My favorite male character by far is Mr. Farebrother, a charming vicar whose only fault is playing whist in order to supplement his income:  he must support his mother, sister, and aunt. He is in love with Mary, and naturally her mother thinks he would be the best match for Mary – as do I – but love is blind.

Yes, I’ve only talked about the characters, not the structure or Eliot’s philosophy, but that’s where I’m living right now – with George Eliot’s characters, as I near the end of Middlemarch.
                   

FOR FANS OF GLADYS TABER.  I am a fan of Mildred Walker, the author of The Curlew’s Cry and Winter Wheat, both set in Montana. The author lived for long periods in Montana and Vermont, and all but two of her books are set in Montana.

I recently read her short novel, The Southwest Corner, set in Vermont, which reminds me of Gladys Taber’s books.  Both writers describe nature, the seasons, and living in the country. The Southwest Corner is the quiet story of Marcia Elder, a retired teacher who, at 83, realizes that she can no longer live alone in her farmhouse.

Walker’s writing is plain but engaging.  She writes,


It had been the longest winter Marcia Elder remembered in all her 83 years. So many days of waking up to frosted windows and unbroken snow across the field, and the front path even with the meadow.  Orville Greenstead came by every day or so, but he had tired of keeping the walk shoveled.

Marcia has never considered moving.  Then on a spring-like day, she  leaves the house to take a long walk and sits down and falls asleep.  When she wakes up it is snowing, and she is so cold that she can barely walk back to the house.  She is too exhausted to light the fire – it is difficult for her to carry the wood – and she falls asleep under a blanket, in a freezing house. 

And so she advertises for a housemate. The arrangement she makes with Bea, a bossy middle-aged woman, is awkward, and Marcia finds herself dominated by her . I loved this book mostly for Marcia’s observations of nature, and though I was anxious, I knew from the preface that all would turn out well in the end.
               

THE TROUBLE WITH INSTAGRAM. The photos of books are too pretty! Instagram inspired me to begin R. F. Kuang’s Babel, a fantasy set in an alternative Oxford.  A group of students, one Chinese, one Indian, and the other two girls, whose identities preclude them from being admitted to most Oxford colleges, attend Oxford’s  mysterious Institute of Languages.

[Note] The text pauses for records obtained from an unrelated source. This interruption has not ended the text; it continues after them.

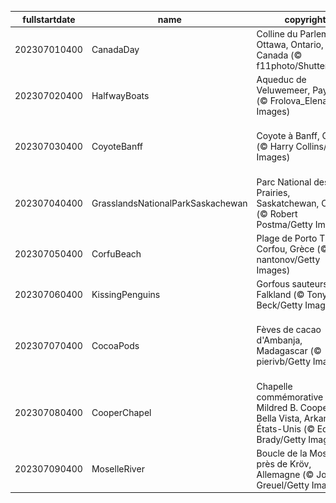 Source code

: |fullstartdate|name|copyright|title|image|
|--|--|--|--|--|
202307010400|CanadaDay|Colline du Parlement à Ottawa, Ontario, Canada (© f11photo/Shutterstock)|Joyeuse fête du Canada!|![](/fr-CA/2023/07/202307010400CanadaDay.jpg)|
202307020400|HalfwayBoats|Aqueduc de Veluwemeer, Pays-Bas (© Frolova_Elena/Getty Images)|Le juste milieu… de l’année!|![](/fr-CA/2023/07/202307020400HalfwayBoats.jpg)|
202307030400|CoyoteBanff|Coyote à Banff, Canada (© Harry Collins/Getty Images)|Le meilleur ennemi de Bip Bip!|![](/fr-CA/2023/07/202307030400CoyoteBanff.jpg)|
202307040400|GrasslandsNationalParkSaskachewan|Parc National des Prairies, Saskatchewan, Canada (© Robert Postma/Getty Images)|L’herbe semble plus verte par ici|![](/fr-CA/2023/07/202307040400GrasslandsNationalParkSaskachewan.jpg)|
202307050400|CorfuBeach|Plage de Porto Timoni, Corfou, Grèce (© nantonov/Getty Images)|Deux plages en une!|![](/fr-CA/2023/07/202307050400CorfuBeach.jpg)|
202307060400|KissingPenguins|Gorfous sauteurs, îles Falkland (© Tony Beck/Getty Images)|Un baiser pingou!|![](/fr-CA/2023/07/202307060400KissingPenguins.jpg)|
202307070400|CocoaPods|Fèves de cacao d'Ambanja, Madagascar (© pierivb/Getty Images)|Le fruit préféré des amoureux du chocolat|![](/fr-CA/2023/07/202307070400CocoaPods.jpg)|
202307080400|CooperChapel|Chapelle commémorative Mildred B. Cooper, Bella Vista, Arkansas, États-Unis (© Eddie Brady/Getty Images)|Un sanctuaire au milieu des arbres|![](/fr-CA/2023/07/202307080400CooperChapel.jpg)|
202307090400|MoselleRiver|Boucle de la Moselle près de Kröv, Allemagne (© Jorg Greuel/Getty Images)|Le joyau de la Moselle|![](/fr-CA/2023/07/202307090400MoselleRiver.jpg)|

I love the charming Author’s Note (really an essay) on Her Representations of Historical England, and of the University of Oxford in Particular.

She writes,


The trouble with writing an Oxford novel is that anyone who has spent time at Oxford will criticize your text to determine if your representation of Oxford aligns with their own memories of the place.  Worse if you are an American writing about Oxford, for what do Americans know about anything?  I offer my defence here.


Kuang is a brilliant, imaginative writer – far above the standard of most fantasy novelists – but I read this at bedtime, so I may have to skim some parts.   There’s a hint of Brideshead Revisited here, crossed with Leigh Bardugo’s Ninth House and Emily M. Danforth’s Plain Bad Heroines. It’s great fun, but 544 pages.